**The task:** Whenever a line contains "node", include it in the count; reply with the number of such lines in the data and nothing else.

::::::::::

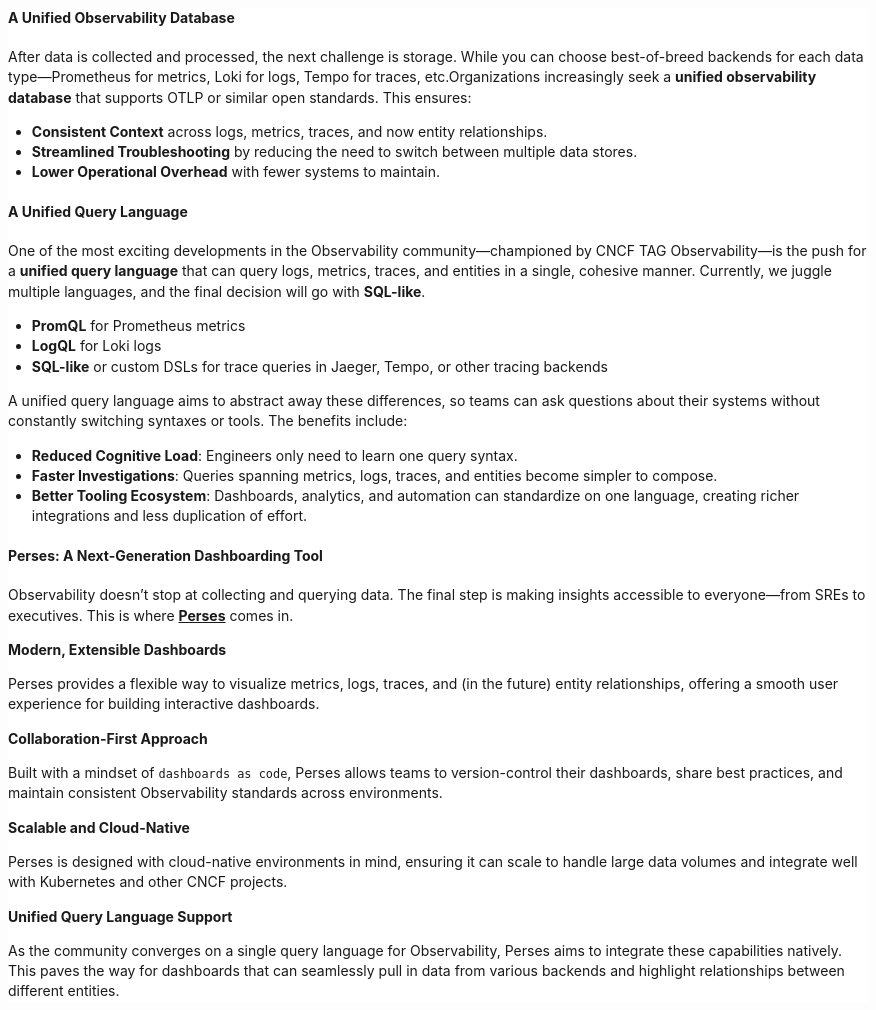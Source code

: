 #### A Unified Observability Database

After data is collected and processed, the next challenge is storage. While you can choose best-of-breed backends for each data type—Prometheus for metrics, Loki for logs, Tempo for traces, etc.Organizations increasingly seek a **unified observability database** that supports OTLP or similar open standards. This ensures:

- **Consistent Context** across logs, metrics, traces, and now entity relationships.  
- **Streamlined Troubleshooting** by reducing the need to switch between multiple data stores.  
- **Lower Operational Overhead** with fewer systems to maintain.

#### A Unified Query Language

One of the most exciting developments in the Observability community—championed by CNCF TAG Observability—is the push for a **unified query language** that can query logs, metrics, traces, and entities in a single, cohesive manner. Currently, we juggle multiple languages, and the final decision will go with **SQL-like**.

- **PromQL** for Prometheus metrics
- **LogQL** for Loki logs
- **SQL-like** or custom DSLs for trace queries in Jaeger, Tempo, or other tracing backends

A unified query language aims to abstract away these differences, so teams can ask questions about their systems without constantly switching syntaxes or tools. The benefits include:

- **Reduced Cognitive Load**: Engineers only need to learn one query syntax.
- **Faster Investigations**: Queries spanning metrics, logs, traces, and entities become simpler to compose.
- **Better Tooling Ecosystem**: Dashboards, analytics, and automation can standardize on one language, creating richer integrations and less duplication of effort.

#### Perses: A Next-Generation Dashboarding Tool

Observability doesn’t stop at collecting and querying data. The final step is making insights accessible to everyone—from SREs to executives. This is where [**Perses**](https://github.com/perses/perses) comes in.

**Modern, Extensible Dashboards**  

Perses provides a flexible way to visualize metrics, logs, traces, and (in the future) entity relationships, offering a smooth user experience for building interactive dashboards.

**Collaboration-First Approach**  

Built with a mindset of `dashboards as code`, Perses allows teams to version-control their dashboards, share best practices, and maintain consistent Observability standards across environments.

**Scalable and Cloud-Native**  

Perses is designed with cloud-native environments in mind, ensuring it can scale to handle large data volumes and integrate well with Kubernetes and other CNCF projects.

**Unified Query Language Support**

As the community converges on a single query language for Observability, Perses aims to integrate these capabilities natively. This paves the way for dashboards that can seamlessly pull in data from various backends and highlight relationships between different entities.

::::::::::

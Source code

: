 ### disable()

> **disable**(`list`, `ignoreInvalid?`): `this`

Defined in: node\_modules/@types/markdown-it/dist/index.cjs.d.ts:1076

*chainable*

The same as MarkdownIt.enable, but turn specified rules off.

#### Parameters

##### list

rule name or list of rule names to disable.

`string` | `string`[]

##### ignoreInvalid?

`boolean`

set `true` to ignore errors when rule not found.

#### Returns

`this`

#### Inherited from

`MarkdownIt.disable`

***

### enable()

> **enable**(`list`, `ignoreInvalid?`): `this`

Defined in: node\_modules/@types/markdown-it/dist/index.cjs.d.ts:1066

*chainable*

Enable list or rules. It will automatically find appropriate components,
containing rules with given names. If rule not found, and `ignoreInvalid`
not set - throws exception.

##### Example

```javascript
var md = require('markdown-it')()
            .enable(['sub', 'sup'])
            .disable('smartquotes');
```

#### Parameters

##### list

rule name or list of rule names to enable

::::::::::

**Your solution:** 2